Stored items

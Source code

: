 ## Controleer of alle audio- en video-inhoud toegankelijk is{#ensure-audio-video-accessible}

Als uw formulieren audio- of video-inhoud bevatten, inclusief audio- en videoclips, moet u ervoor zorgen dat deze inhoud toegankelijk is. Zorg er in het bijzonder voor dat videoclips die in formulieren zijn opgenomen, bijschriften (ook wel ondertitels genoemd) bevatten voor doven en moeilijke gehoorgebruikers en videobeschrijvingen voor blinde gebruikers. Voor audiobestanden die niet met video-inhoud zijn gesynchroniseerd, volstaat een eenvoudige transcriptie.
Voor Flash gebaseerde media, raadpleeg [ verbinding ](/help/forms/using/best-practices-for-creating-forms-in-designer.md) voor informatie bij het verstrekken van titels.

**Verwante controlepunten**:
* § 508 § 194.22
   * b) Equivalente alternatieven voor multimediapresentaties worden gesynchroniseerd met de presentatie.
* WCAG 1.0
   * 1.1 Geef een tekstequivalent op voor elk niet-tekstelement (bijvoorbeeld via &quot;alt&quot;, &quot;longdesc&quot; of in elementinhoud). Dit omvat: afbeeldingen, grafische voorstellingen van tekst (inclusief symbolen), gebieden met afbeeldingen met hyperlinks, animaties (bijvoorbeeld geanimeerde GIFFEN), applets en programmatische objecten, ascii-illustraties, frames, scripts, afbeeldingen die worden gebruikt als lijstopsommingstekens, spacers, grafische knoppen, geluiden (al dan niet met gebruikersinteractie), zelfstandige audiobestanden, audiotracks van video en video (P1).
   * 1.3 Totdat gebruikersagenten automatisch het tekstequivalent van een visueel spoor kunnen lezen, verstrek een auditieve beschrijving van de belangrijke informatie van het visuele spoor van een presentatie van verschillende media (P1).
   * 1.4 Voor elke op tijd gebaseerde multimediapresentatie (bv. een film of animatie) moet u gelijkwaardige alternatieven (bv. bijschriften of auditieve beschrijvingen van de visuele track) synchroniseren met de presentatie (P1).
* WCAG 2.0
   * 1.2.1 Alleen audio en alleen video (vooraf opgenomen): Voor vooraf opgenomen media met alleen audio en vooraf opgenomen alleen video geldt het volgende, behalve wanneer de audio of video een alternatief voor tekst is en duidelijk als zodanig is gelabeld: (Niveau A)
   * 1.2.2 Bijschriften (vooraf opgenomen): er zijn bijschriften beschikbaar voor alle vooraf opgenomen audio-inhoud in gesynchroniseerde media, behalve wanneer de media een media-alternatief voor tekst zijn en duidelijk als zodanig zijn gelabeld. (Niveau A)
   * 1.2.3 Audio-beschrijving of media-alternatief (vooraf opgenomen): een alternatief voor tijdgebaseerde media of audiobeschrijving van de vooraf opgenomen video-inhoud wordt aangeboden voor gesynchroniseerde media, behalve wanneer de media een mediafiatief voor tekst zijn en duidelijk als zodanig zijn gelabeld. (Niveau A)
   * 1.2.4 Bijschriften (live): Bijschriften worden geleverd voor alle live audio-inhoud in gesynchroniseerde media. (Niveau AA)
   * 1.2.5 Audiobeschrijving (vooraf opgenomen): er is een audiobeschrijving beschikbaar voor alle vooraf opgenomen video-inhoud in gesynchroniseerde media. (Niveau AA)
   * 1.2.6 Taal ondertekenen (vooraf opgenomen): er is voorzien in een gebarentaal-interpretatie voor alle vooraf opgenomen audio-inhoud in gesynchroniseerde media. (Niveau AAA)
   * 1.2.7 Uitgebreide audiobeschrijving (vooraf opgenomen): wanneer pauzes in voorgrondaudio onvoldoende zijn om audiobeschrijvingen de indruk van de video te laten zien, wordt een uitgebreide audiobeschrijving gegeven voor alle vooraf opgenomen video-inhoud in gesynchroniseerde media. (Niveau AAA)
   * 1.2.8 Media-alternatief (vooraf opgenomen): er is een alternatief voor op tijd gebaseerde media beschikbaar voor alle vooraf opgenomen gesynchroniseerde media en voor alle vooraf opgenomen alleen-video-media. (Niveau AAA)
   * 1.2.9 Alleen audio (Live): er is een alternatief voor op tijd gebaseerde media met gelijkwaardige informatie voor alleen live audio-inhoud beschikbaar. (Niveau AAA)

==

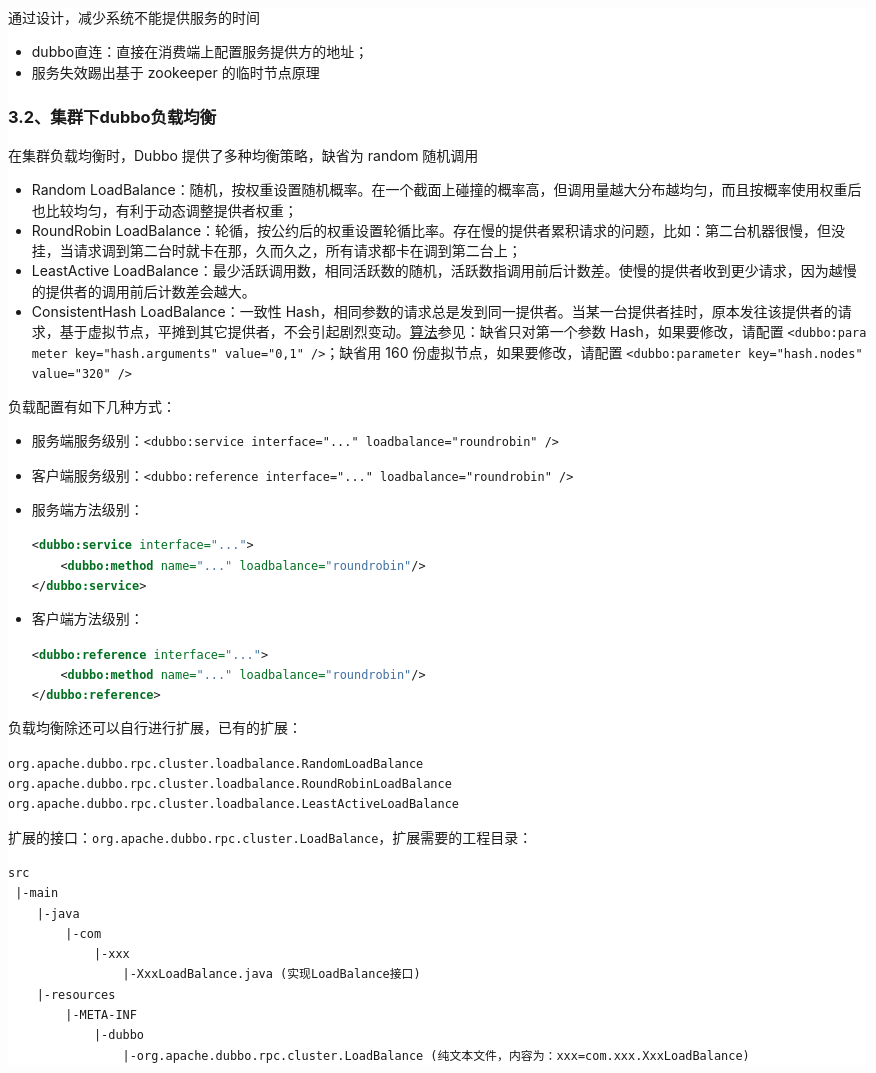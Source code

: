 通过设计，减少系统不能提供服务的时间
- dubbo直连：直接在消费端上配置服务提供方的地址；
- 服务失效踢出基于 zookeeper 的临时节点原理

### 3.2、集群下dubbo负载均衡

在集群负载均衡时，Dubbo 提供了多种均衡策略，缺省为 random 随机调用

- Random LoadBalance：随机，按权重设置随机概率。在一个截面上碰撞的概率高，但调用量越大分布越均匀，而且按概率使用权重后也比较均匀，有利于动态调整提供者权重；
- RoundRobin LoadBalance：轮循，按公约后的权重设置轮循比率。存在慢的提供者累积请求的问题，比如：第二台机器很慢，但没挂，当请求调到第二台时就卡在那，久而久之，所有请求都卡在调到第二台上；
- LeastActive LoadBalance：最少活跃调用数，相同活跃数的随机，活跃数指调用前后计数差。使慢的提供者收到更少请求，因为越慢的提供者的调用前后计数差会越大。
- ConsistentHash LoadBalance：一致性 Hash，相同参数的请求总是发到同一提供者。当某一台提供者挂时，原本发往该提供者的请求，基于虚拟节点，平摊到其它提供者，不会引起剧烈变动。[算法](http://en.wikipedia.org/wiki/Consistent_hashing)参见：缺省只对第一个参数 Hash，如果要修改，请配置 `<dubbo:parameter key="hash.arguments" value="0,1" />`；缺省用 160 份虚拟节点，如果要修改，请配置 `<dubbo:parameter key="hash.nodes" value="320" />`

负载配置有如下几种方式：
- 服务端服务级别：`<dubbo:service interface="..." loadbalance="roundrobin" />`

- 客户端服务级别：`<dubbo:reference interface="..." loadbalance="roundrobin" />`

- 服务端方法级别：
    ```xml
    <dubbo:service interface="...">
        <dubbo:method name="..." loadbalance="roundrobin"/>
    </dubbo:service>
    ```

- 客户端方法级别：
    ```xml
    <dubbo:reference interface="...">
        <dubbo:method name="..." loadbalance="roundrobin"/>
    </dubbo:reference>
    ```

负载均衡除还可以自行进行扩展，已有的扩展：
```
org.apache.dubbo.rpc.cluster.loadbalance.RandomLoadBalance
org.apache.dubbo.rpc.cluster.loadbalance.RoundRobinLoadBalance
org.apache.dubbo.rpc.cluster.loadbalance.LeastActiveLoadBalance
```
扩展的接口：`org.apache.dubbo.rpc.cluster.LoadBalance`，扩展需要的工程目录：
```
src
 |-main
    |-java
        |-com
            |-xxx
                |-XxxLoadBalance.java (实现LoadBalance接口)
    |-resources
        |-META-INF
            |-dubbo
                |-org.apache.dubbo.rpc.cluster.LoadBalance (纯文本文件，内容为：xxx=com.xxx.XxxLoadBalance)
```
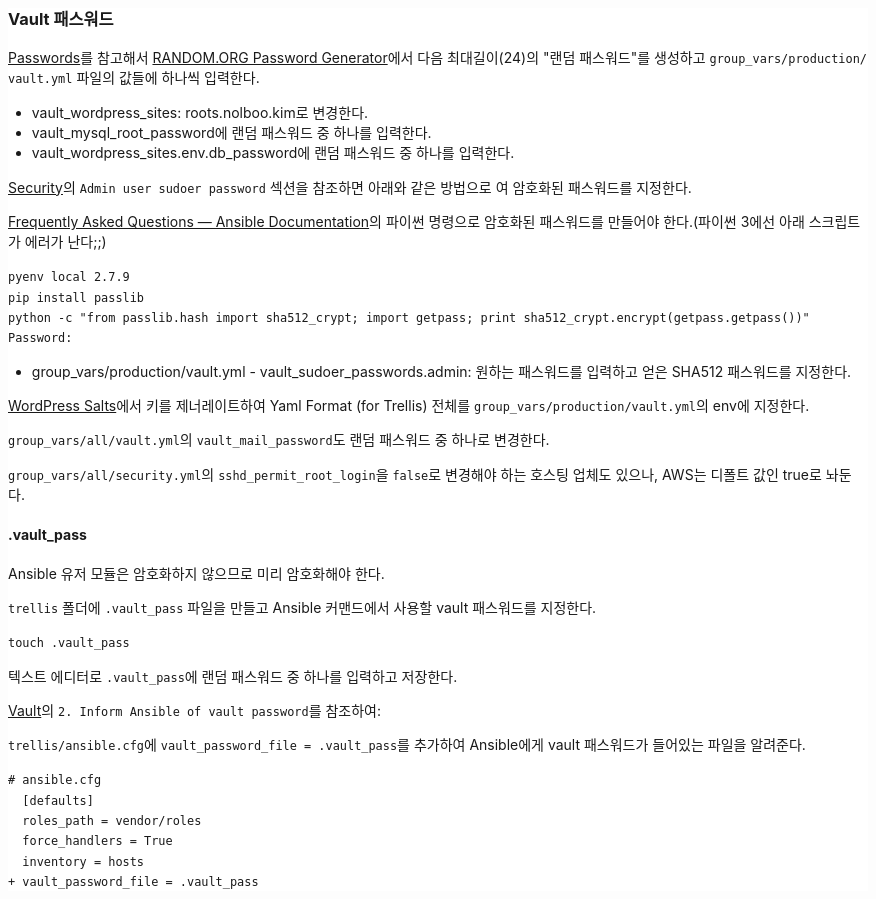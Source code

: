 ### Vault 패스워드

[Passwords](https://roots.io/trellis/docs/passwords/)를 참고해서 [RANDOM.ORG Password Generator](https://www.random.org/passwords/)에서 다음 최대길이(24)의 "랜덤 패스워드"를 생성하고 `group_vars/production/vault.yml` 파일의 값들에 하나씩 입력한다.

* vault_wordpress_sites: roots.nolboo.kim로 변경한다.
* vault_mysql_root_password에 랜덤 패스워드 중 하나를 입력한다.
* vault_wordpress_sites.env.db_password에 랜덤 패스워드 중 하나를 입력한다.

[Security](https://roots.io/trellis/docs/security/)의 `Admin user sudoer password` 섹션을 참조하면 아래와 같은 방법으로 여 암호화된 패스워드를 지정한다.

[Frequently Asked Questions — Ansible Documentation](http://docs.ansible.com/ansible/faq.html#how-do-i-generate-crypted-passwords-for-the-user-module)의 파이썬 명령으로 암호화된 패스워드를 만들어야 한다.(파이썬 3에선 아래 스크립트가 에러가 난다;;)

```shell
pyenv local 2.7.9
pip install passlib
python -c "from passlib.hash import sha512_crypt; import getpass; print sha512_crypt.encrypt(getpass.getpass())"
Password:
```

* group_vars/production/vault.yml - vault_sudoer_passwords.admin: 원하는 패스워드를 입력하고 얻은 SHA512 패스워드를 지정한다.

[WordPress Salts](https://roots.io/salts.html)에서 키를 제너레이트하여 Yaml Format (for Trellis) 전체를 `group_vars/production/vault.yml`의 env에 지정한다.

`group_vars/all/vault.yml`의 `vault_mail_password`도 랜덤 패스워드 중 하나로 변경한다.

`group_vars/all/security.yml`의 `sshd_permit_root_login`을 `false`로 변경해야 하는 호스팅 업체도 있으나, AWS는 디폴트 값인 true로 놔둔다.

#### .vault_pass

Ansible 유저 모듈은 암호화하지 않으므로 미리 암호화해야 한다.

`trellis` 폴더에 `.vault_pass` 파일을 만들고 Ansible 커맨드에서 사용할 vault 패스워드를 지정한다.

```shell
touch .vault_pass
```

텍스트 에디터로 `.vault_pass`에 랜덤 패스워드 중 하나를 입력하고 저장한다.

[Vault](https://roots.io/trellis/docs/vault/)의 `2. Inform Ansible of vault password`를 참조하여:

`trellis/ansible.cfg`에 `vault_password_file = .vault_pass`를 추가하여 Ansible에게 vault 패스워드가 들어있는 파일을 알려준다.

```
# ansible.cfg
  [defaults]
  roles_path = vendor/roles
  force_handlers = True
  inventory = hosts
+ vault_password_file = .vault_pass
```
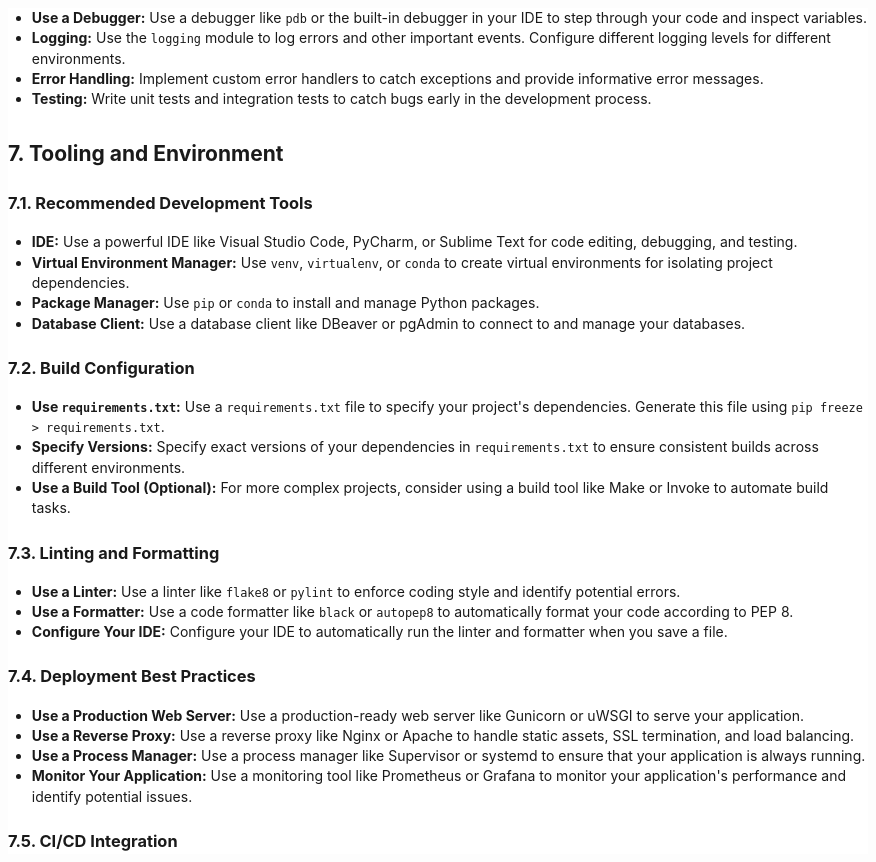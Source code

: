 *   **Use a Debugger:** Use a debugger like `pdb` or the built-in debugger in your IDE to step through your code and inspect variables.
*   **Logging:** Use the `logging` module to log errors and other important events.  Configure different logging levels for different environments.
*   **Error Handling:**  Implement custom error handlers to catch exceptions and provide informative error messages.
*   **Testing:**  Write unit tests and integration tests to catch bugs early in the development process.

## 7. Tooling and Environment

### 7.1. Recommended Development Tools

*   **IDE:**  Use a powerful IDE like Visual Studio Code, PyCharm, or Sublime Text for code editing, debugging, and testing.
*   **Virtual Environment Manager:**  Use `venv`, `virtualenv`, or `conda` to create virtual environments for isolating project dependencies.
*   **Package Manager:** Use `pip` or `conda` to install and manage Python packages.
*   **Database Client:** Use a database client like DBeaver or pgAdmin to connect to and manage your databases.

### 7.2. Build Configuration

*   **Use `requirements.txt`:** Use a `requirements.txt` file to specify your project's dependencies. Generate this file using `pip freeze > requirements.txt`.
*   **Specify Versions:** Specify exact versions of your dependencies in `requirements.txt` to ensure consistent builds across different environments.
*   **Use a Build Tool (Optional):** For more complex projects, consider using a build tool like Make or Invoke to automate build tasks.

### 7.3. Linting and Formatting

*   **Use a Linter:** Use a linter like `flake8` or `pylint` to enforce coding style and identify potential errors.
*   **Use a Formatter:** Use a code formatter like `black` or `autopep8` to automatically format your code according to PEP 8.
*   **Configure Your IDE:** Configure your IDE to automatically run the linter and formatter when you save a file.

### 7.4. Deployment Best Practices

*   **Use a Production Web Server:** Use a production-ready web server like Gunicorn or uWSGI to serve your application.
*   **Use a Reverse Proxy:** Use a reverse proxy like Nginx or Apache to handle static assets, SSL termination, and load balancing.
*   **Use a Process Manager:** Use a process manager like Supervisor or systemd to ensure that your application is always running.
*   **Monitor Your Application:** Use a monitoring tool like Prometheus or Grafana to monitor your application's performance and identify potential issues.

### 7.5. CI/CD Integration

Exercise prompt>
Which of the lines in the data hold the string "identify"? Report each of them by copying it.

Answer box>
*   **Use a Linter:** Use a linter like `flake8` or `pylint` to enforce coding style and identify potential errors.
*   **Monitor Your Application:** Use a monitoring tool like Prometheus or Grafana to monitor your application's performance and identify potential issues.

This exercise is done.